Find all the lines in the material below with the word "begin", and copy them.

· · · ·

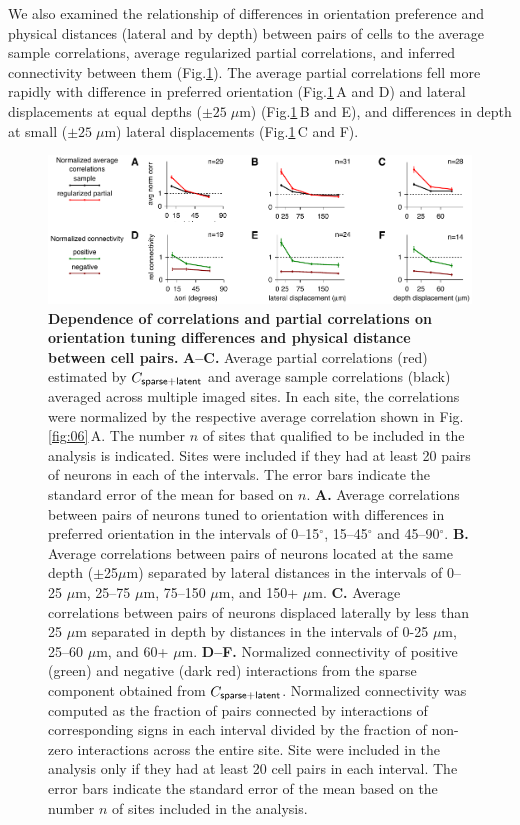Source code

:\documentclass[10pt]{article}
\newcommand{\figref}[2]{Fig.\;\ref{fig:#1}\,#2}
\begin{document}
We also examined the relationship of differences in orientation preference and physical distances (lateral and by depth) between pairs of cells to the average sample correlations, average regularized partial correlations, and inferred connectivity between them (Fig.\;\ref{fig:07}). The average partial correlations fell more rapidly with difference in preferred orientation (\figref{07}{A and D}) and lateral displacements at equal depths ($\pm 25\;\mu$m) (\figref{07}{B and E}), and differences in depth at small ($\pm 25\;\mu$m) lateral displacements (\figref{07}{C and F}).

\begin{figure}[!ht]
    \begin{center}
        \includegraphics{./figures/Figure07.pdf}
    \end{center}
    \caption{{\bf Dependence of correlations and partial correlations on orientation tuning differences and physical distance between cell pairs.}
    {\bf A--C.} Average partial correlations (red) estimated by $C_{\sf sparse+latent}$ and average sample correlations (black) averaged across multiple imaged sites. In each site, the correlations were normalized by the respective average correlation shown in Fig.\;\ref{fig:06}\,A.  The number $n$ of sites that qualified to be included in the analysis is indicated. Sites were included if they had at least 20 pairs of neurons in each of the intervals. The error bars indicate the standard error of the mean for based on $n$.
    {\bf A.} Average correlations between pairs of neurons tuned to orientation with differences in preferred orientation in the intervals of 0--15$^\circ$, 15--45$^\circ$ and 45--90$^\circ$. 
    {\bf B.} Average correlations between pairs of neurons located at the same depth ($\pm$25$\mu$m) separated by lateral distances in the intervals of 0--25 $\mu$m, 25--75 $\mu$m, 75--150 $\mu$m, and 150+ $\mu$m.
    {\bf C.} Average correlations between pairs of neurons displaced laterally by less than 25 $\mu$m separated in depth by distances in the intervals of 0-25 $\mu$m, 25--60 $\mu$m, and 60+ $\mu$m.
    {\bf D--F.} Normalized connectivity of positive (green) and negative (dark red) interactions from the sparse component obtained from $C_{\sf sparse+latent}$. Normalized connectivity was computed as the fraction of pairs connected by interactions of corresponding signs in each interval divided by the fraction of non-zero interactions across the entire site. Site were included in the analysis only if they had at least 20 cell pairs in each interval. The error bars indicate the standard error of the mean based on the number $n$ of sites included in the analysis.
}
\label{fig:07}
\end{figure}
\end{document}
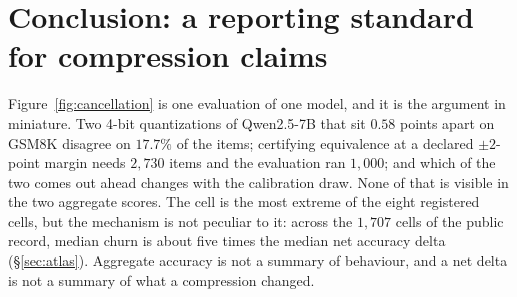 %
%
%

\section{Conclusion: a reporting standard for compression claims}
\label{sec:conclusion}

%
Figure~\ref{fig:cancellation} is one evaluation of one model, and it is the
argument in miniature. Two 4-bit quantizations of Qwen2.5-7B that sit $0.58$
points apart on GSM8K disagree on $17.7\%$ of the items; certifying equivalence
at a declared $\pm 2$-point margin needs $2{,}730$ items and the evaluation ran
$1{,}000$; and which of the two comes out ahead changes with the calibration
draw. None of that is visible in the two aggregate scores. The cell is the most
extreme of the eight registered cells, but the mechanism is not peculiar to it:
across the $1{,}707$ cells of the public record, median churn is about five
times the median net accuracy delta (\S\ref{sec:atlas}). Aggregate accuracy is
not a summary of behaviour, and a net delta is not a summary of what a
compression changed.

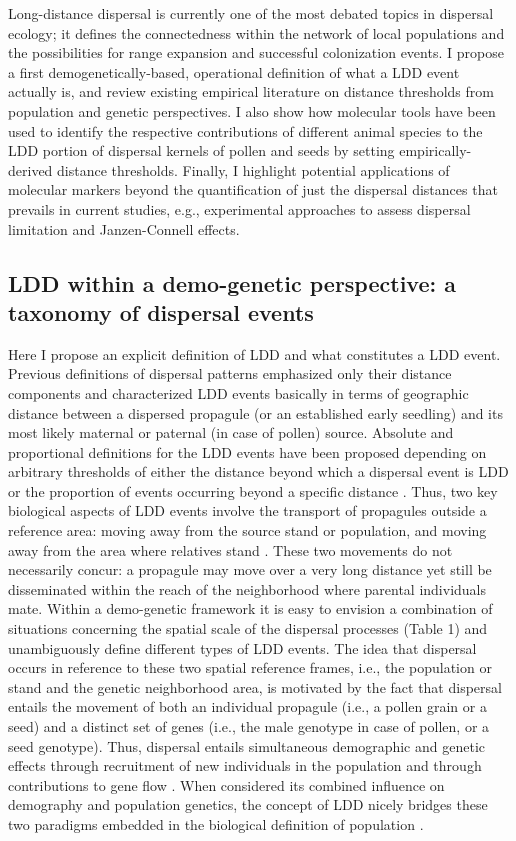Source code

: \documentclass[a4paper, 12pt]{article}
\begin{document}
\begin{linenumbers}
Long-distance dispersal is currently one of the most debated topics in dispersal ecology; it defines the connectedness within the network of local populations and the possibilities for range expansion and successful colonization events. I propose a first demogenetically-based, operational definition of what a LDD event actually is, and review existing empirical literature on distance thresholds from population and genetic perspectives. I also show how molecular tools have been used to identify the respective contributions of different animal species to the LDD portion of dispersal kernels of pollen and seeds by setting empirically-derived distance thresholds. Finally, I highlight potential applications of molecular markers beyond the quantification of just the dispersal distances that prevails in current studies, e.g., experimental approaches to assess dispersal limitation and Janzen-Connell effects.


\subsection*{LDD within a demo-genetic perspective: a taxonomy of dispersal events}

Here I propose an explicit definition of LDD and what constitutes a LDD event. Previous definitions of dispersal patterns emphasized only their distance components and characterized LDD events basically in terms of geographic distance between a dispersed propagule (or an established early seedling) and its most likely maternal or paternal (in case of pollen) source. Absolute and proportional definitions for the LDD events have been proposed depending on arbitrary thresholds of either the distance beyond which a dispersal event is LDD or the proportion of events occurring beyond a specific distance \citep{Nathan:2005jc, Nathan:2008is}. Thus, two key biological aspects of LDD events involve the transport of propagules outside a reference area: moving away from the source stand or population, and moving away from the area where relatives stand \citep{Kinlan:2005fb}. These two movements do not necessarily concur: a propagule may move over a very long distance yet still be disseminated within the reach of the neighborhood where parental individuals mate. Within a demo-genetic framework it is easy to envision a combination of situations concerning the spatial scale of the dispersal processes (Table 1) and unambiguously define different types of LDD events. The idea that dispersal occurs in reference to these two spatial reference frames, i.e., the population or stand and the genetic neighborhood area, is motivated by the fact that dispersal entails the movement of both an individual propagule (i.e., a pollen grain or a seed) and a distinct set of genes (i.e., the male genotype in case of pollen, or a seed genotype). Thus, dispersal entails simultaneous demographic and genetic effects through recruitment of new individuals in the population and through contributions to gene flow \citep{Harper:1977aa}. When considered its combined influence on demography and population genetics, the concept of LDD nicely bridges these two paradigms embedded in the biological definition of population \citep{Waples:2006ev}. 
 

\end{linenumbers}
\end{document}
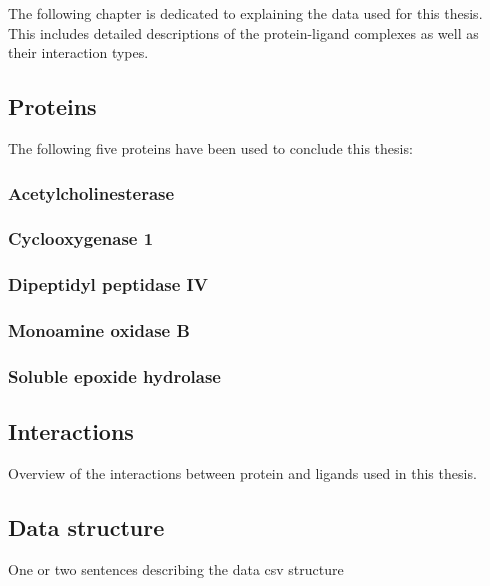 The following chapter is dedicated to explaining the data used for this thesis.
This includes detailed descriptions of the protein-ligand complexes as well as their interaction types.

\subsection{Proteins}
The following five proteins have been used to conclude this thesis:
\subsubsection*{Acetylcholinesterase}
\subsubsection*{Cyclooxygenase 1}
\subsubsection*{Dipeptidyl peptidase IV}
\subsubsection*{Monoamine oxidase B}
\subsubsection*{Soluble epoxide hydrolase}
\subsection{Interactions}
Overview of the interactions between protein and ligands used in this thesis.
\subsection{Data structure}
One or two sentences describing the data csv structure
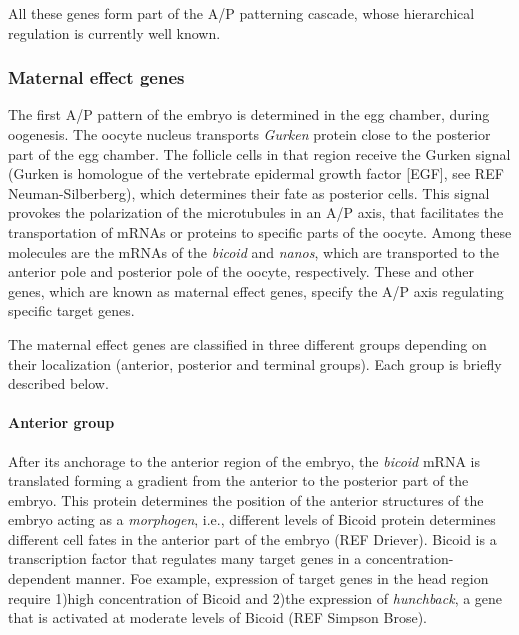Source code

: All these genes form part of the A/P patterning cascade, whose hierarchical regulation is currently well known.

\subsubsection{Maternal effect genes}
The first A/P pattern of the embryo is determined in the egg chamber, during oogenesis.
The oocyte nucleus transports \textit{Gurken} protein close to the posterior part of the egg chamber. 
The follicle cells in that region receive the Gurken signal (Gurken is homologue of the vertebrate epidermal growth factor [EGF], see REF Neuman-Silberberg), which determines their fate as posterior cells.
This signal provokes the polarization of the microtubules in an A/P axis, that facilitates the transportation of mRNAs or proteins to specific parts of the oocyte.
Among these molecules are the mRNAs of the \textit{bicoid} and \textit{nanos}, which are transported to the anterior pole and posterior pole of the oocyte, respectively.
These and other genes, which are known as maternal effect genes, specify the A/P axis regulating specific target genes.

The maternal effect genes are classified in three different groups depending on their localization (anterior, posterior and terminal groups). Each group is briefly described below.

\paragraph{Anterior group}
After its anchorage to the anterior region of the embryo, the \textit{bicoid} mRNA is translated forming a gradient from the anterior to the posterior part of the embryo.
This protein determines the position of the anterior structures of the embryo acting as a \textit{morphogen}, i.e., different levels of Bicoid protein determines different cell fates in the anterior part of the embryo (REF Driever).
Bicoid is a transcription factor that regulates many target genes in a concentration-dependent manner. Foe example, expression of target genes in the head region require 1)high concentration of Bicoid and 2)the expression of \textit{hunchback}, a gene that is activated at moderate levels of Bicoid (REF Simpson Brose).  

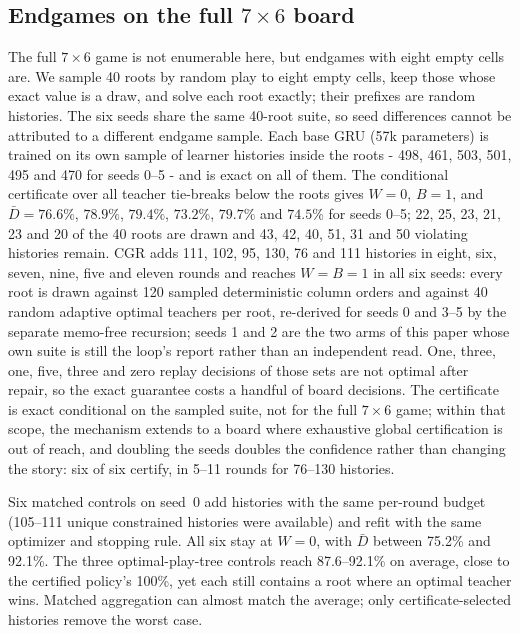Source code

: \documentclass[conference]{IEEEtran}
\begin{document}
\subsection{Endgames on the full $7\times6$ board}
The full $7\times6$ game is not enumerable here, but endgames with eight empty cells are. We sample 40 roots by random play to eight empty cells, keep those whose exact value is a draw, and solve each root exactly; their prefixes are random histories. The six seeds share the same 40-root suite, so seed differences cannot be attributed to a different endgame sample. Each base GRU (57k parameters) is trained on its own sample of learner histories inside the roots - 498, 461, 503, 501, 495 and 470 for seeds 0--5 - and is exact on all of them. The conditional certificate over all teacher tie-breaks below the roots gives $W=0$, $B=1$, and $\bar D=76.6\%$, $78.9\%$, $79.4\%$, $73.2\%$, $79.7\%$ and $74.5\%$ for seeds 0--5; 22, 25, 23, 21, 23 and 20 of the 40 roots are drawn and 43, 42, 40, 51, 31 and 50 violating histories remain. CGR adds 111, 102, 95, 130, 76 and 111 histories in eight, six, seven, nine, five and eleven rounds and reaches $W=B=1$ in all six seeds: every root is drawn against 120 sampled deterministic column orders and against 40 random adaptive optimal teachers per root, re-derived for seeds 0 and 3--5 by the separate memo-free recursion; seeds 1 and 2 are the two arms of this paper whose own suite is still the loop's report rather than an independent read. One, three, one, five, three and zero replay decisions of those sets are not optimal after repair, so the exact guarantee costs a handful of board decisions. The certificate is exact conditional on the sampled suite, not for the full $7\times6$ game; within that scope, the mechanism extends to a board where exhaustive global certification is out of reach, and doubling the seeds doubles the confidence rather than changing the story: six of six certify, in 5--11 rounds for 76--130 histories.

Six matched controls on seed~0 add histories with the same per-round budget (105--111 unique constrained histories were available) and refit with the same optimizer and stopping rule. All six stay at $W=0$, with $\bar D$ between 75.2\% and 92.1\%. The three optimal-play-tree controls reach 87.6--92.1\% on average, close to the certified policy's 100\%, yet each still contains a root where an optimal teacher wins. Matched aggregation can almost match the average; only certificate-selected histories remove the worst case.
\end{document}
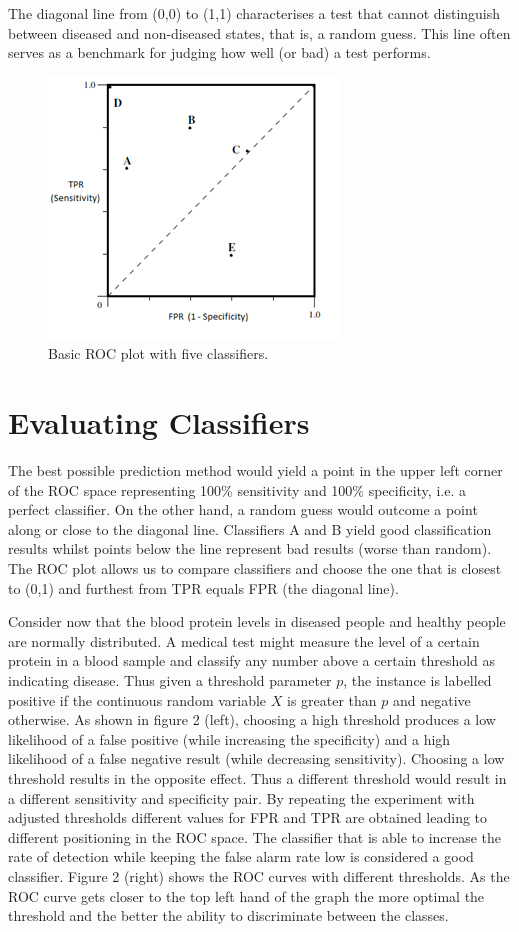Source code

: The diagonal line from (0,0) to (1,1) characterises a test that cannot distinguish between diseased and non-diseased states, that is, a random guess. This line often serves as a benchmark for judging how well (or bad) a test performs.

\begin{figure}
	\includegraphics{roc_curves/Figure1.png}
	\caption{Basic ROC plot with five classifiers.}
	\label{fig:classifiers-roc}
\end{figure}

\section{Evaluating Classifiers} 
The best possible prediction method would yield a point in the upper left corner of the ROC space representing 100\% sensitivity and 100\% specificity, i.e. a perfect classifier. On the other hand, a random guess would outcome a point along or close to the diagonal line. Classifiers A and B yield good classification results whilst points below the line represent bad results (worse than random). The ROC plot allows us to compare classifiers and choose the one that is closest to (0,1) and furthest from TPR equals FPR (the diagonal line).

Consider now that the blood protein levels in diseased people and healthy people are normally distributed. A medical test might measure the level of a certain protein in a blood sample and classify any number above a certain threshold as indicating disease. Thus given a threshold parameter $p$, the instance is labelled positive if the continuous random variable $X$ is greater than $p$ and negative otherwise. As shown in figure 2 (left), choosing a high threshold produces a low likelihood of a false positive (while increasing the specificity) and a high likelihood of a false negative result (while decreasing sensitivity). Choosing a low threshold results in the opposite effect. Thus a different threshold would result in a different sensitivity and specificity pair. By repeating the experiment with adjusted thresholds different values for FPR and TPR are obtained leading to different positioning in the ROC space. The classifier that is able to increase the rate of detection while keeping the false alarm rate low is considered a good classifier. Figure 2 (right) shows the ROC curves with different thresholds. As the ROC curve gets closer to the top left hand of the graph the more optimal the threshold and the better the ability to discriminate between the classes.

· · · ·

* WRITTEN REPLY:
\begin{document}
\begin{figure}[!ht]
    \begin{center}
\begin{document}
\begin{linenumbers}
\begin{document}
\begin{figure}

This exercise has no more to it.